If you've opened this python notebook in Google Colab, follow these instructions (in order!) to import the data we'll be working from to your Google Colab Session and run this python script for the first time.

On the upper left-hand side of the screen are a few buttons that are symbols. Look below the symbol '{x}'. Click on the symbol of a folder you see there.

A Files tab should open, and you can click on the symbol of a piece of paper with an arrow pointing straight up into the paper. This is the "Upload to session storage" button.

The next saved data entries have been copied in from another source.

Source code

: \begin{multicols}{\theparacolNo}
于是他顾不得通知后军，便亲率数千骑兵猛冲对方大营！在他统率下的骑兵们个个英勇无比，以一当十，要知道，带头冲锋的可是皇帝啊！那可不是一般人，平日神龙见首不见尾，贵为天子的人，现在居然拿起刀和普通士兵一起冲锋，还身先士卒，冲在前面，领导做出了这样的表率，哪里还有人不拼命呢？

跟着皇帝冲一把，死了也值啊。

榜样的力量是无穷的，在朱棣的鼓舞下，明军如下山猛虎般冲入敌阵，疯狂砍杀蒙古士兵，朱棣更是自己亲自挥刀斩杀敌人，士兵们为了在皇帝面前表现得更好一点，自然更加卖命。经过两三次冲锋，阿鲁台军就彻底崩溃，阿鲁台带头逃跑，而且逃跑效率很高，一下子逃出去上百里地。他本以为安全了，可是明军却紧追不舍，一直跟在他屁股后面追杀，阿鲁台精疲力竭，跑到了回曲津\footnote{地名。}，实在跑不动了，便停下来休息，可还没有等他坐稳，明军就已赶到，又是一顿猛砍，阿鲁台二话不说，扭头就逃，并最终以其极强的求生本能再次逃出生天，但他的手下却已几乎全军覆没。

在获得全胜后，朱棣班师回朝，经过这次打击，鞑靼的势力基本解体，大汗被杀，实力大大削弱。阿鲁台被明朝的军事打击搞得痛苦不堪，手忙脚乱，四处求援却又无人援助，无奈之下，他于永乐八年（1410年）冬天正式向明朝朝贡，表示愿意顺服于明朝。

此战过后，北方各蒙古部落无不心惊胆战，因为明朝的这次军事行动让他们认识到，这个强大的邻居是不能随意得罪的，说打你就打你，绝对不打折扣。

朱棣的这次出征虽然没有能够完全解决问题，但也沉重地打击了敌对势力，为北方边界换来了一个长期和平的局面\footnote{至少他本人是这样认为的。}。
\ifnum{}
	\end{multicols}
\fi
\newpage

Select the "for_students.csv" file you downloaded from the github. You'll find it here: https://github.com/DarbyBates/PursueSTEM/tree/main/Spotify%20Activity

In the menu bar at the top of the page is a "Runtime" tab. Click "Runtime", then "Run all".

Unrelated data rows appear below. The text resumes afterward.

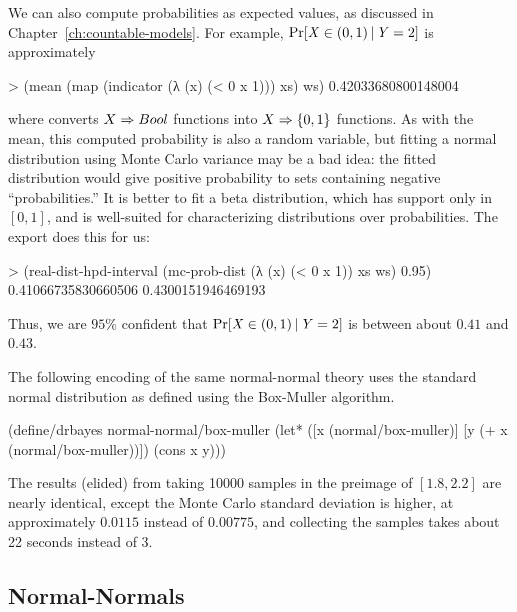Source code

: We can also compute probabilities as expected values, as discussed in Chapter~\ref{ch:countable-models}.
For example, $\mathrm{Pr}\!\left[{\mathit{X} \in (0,1) \,|\, \mathit{Y} = 2}\right]$ is approximately
\begin{center}\singlespacing
\begin{schemedisplay}
> (mean (map (indicator (λ (x) (< 0 x 1))) xs) ws)
0.42033680800148004
\end{schemedisplay}
\end{center}
where  converts $X \Rightarrow Bool$ functions into $X \Rightarrow \{{0,1}\}$ functions.
As with the mean, this computed probability is also a random variable, but fitting a normal distribution using Monte Carlo variance may be a bad idea: the fitted distribution would give positive probability to sets containing negative ``probabilities.''
It is better to fit a beta distribution, which has support only in $[0,1]$, and is well-suited for characterizing distributions over probabilities.
The  export  does this for us:
\begin{center}\singlespacing
\begin{schemedisplay}
> (real-dist-hpd-interval
   (mc-prob-dist (λ (x) (< 0 x 1)) xs ws)
   0.95)
0.41066735830660506
0.4300151946469193
\end{schemedisplay}
\end{center}
Thus, we are $95\%$ confident that $\mathrm{Pr}\!\left[{\mathit{X} \in (0,1) \,|\, \mathit{Y} = 2}\right]$ is between about $0.41$ and $0.43$.

The following encoding of the same normal-normal theory uses the standard normal distribution as defined using the Box-Muller algorithm.
\begin{center}\singlespacing
\begin{schemedisplay}
(define/drbayes normal-normal/box-muller
  (let* ([x  (normal/box-muller)]
         [y  (+ x (normal/box-muller))])
    (cons x y)))
\end{schemedisplay}
\end{center}
The results (elided) from taking 10000 samples in the preimage of $[1.8,2.2]$ are nearly identical, except the Monte Carlo standard deviation is higher, at approximately $0.0115$ instead of $0.00775$, and collecting the samples takes about 22 seconds instead of 3.

\subsection{Normal-Normals}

If you scroll to the bottom of the page, you should see a plot of Energy versus Positiveness (valence) for a few musical artists. If you hover your mouse over points on the plot, the artist and name of the song, along with the valence and energy values should pop up! You can toggle on/off individual artists within the plot by clicking on the artist names on the legend on the right of the plot.


In [4]:
##Don't change anything in this cell.
#Header
import pandas as pd #for dataframes
import plotly.express as px #for plotly
import plotly.graph_objects as go

In [5]:
##Don't change anything in this cell.
#Load CSV File into a pandas dataframe, make sure .csv file is in the same folder as this notebook.

#A dataframe is a python-readable array of information, 
#like a table of values, that is formatted to be easy to access with code.
#Here, we load the dataframe and name it "dataset", then we isolate the artist names and filter for unique ones.
#This way we can print out a list of all the artist names that we have data for.

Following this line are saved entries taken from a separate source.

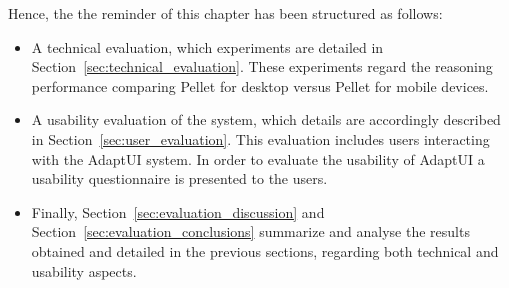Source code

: Hence, the the reminder of this chapter has been structured as follows: 

\begin{itemize}
  \item A technical evaluation, which experiments are detailed in 
  Section~\ref{sec:technical_evaluation}. These experiments regard the 
  reasoning performance comparing Pellet for desktop versus Pellet for mobile 
  devices. 
  
  \item A usability evaluation of the system, which details are accordingly 
  described in Section~\ref{sec:user_evaluation}. This evaluation includes 
  users interacting with the AdaptUI system. In order to evaluate the usability 
  of AdaptUI a usability questionnaire is presented to the users.

  \item Finally, Section~\ref{sec:evaluation_discussion} and 
  Section~\ref{sec:evaluation_conclusions} summarize and analyse the results
  obtained and detailed in the previous sections, regarding both technical and
  usability aspects.
\end{itemize}




%

%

dataset=pd.read_csv("for_students.csv")
allnames=dataset['artist_name']
uniquenames=allnames.unique()
print(uniquenames) #Print the artist names included in the dataset

['Bruno Mars' 'Daniel Caesar' 'Billie Eilish' 'Nicki Minaj'
 'Ariana Grande' 'Taylor Swift' 'Lorde' 'Queen' 'Tyler, The Creator'
 'Fall Out Boy' 'NF' 'GOT7' 'Melanie Martinez' 'Harry Styles' 'Rihanna'
 'Rod Wave' 'Kendrick Lamar' 'Rex Orange County' 'Jeff Bernat' 'Mac Ayres'
 'Toosii' 'Lil Tjay' 'Polo G' 'BTS' 'Mitski' 'The Strokes'
 'The Neighbourhood' 'Drake' 'The Weeknd' 'Burna Boy' 'Madison Beer'
 'Shawn Mendes' 'Eve' 'YOASOBI' 'The Orion Experience' 'Pink Floyd'
 'Chemlab' 'Tame Impala' 'Loud Luxury' 'anders' 'The Chainsmokers'
 'Troye Sivan' 'Jack Harlow' 'DaBaby' 'Lil Wayne' 'Tory Lanez' 'ENHYPEN'
 'Justin Bieber' 'Giveon' 'Ne-Yo' 'Phoebe Bridgers' 'Bad Bunny'
 'Daft Punk' '3MFrench' 'Bvlly' 'Mustard' 'Denzel Curry' "Twelve'len"
 'GoldLink' 'Glen Campbell' 'The Jackson 5' 'Kanye West' 'Hippo Campus'
 'Dayglow' 'Jeremy Soule' 'NIKI' 'Olivia Rodrigo' 'Destiny Rogers'
 'Rick Astley' '物語シリーズ' 'Toby Fox' 'Summer Walker' 'Koffee' 'Brent Faiyaz'
 'H.E.R.' 'Afro B' 'Alessia Cara' 'Nirva

In [6]:
##Decide whether you want the plot to have 
# all of the artists,
# two random artists from the list, or 
# particular artists you name.

# Choose your option by making that variable = 1 and the others = 0
random=0
all=1
particular=0

#RANDOM artist comparison
if random==1:
    all=0
    particular=0
    random1=allnames.sample()
    random2=allnames.sample()
    artist_names=[random1.iloc[0],random2.iloc[0]]

#ALL artists
if all==1:
    random=0
    particular=0
    artist_names=uniquenames

##If you want to choose PARTICULAR artists, enter those artist names here
# in single quotes and separated by commas, spelling counts!
if particular==1:
    all=0
    random=0
    #artist_names=[]
    artist_names=['Toosii','Fall Out Boy', 'Mitski','Jeff Bernat','Taylor Swift']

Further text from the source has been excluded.